Os cortes de recursos já levaram à redução de mais de 6 mil bolsas da Capes neste ano. O CNPq, por sua vez, já suspendeu a concessão de novas bolsas. “Em setembro vamos pagar as bolsas vigentes de agosto, mas depois não teremos mais dinheiro para pagar as bolsas de setembro, outubro, novembro e dezembro”, detalha o presidente da SBPC. 

Apostando em todos os recursos

Enquanto a crise se arrasta, deixando pesquisadores, professores, estudantes e técnicos em situação emergencial, o governo bate-cabeça. O ministro Marcos Pontes, do MCTIC, atua para conseguir o crédito suplementar, porém o Ministério da Economia não autoriza a liberação do repasse. No meio do jogo de empurra-empurra, Pontes recorreu ao ministro da Casa Civil, Onyx Lorenzoni, para tentar resolver o grave problema de orçamento. 

Moreira conta que a campanha está usando todos os recursos possíveis – abaixo-assinado, pressão da mídia e redes sociais – para convencer o governo de que a não resolução do problema significará uma tragédia para a ciência no Brasil. 

“Estamos insistindo com o ministério”, afirma o professor de física. “A nossa estratégia é atuar junto aos parlamentares de todos os partidos, da comissão mista de orçamento, ao presidente da Câmara e do Senado, às comissões de Ciência e Tecnologia das duas casas para reverter [o quadro] e convencer os parlamentares a nos ajudar a resolver a questão junto ao governo”, completa. A ideia é que as milhares de assinaturas da petição sejam entregues em breve ao ministro Marcos Pontes, ao deputado federal Rodrigo Maia e ao senador Davi Alcolumbre, presidentes das duas casas que compõem o Congresso Nacional. 

Criado em 1951, o Conselho Nacional de Desenvolvimento Científico e Tecnológico contribui para o avanço do conhecimento, do desenvolvimento sustentável e da soberania nacional. Por isso, de acordo com a mobilização, estão em risco décadas de investimentos em recursos humanos e na infraestrutura para pesquisa e inovação no Brasil. “A nação não pode perder este patrimônio construído ao longo de décadas pelo esforço conjunto de cientistas e da sociedade brasileira”, enfatiza trecho do abaixo-assinado hospedado na Change.org.  
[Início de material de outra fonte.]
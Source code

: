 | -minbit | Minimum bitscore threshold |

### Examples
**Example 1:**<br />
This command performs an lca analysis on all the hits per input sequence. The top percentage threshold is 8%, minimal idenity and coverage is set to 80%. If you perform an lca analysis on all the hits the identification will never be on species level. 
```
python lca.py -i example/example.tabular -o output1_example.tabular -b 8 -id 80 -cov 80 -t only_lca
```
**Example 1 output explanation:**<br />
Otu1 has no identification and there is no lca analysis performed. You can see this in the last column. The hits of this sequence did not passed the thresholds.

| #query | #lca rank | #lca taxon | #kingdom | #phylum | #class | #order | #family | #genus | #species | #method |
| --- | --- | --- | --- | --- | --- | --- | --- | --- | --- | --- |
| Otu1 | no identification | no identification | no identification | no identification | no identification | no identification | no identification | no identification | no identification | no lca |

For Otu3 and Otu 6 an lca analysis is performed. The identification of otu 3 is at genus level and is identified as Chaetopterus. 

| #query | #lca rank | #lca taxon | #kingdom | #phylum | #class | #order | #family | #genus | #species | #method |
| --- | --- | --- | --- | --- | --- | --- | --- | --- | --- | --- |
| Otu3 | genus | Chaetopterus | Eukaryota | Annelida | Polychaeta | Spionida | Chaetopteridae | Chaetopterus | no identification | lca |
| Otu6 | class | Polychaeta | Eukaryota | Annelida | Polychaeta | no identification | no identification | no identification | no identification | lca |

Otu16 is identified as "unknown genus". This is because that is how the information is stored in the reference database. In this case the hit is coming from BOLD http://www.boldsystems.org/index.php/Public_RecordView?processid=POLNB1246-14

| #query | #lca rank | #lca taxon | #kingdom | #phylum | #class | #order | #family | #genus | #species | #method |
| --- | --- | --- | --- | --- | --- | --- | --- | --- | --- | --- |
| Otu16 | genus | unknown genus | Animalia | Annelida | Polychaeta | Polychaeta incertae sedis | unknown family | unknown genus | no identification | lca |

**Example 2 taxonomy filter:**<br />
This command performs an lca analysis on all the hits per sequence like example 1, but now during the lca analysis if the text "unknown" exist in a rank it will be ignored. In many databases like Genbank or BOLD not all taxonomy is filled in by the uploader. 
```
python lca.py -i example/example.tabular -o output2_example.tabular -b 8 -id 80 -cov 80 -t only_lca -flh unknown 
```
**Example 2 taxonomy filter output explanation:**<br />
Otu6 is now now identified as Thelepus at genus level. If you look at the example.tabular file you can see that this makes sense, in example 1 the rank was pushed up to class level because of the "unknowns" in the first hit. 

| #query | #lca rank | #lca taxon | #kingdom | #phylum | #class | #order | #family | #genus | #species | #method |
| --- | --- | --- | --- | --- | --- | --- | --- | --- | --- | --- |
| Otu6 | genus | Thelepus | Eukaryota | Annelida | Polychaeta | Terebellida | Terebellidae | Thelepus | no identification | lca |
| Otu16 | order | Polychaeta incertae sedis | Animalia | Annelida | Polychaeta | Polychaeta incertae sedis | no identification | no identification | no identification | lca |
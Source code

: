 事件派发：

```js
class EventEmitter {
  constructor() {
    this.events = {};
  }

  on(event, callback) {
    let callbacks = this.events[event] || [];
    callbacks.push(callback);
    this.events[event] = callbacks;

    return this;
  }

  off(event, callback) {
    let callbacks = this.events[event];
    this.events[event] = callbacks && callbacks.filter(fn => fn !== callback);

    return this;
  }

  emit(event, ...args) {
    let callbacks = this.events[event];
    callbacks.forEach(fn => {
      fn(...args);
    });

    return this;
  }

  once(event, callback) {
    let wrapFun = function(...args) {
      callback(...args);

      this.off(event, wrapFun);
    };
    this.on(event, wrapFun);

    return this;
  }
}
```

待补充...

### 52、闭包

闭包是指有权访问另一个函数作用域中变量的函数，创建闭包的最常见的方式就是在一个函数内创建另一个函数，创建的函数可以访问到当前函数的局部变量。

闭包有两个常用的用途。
A campanha também chama a atenção para a expressiva evasão de estudantes e talentos ao exterior, devido ao sucateamento de laboratórios de pesquisa e a desvalorização da área. “O CNPq tem sofrido, ainda, uma forte redução nos recursos de custeio operacional e séria limitação em seu pessoal técnico. Isto gera dificuldades crescentes na manutenção de seus programas e atividades”, destaca a petição online.  

O outro lado

A equipe da Change.org entrou em contato com os órgãos do governo federal para questionar o futuro do CNPq. A Casa Civil preferiu não comentar o assunto, dizendo tratar-se de atribuição das outras pastas. O Ministério da Ciência, Tecnologia, Inovações e Comunicações enviou declaração de Pontes dada na semana passada: “Temos uma questão de orçamento que está sendo resolvida. O ministro Onyx Lorenzoni já deu a sua palavra de que isso vai ser resolvido em setembro, em valores para completar esse orçamento”. 

Já o Ministério da Economia, responsável pela autorização do crédito, disse por telefone que a área técnica do ministério informou que o pedido de liberação do recurso “permanece em análise na Junta de Execução Orçamentária (JEO) sem prazo para decisão sobre o pleito”.